Saved data entries
────────
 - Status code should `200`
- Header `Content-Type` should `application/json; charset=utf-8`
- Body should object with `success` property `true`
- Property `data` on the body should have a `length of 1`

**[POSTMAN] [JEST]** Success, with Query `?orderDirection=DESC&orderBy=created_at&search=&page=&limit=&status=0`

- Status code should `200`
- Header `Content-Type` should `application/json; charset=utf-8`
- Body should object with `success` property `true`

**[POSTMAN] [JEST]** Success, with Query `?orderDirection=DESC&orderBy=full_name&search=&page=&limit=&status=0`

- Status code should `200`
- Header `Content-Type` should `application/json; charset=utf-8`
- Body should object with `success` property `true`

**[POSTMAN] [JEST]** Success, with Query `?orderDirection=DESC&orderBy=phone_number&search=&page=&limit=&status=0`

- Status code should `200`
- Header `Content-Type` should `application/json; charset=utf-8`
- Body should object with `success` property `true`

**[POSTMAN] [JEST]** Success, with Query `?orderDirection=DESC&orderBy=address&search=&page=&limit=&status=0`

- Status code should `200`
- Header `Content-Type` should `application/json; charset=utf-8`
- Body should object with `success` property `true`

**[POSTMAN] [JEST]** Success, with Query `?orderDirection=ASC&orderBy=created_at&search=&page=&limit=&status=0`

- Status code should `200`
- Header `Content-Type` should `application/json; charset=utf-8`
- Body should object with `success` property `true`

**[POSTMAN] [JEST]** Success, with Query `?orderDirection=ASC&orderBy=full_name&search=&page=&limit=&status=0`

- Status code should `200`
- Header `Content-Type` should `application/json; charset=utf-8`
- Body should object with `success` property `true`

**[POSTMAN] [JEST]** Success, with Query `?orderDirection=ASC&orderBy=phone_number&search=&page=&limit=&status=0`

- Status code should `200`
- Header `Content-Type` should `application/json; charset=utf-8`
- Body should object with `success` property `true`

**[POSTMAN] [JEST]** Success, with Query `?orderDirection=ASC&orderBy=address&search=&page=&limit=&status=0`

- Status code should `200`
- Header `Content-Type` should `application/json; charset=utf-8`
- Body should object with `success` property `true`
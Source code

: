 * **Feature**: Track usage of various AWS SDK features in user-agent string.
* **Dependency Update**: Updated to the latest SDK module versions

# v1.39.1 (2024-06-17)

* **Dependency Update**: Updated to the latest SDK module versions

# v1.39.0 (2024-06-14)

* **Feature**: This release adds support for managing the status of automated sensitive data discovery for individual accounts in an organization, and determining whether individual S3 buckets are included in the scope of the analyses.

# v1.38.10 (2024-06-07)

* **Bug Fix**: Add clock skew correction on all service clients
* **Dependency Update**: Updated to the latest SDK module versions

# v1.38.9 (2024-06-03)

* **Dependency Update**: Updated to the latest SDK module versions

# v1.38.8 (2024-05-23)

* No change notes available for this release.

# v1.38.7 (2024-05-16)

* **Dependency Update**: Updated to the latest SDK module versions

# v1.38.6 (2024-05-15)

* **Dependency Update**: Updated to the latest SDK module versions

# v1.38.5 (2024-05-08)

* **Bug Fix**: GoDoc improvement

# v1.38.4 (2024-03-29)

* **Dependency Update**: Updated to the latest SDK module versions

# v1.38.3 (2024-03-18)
────────
Work to be completed
From the data, pick out every line that includes "DESC".

Exercise result
**[POSTMAN] [JEST]** Success, with Query `?orderDirection=DESC&orderBy=created_at&search=&page=&limit=&status=0`
**[POSTMAN] [JEST]** Success, with Query `?orderDirection=DESC&orderBy=full_name&search=&page=&limit=&status=0`
**[POSTMAN] [JEST]** Success, with Query `?orderDirection=DESC&orderBy=phone_number&search=&page=&limit=&status=0`
**[POSTMAN] [JEST]** Success, with Query `?orderDirection=DESC&orderBy=address&search=&page=&limit=&status=0`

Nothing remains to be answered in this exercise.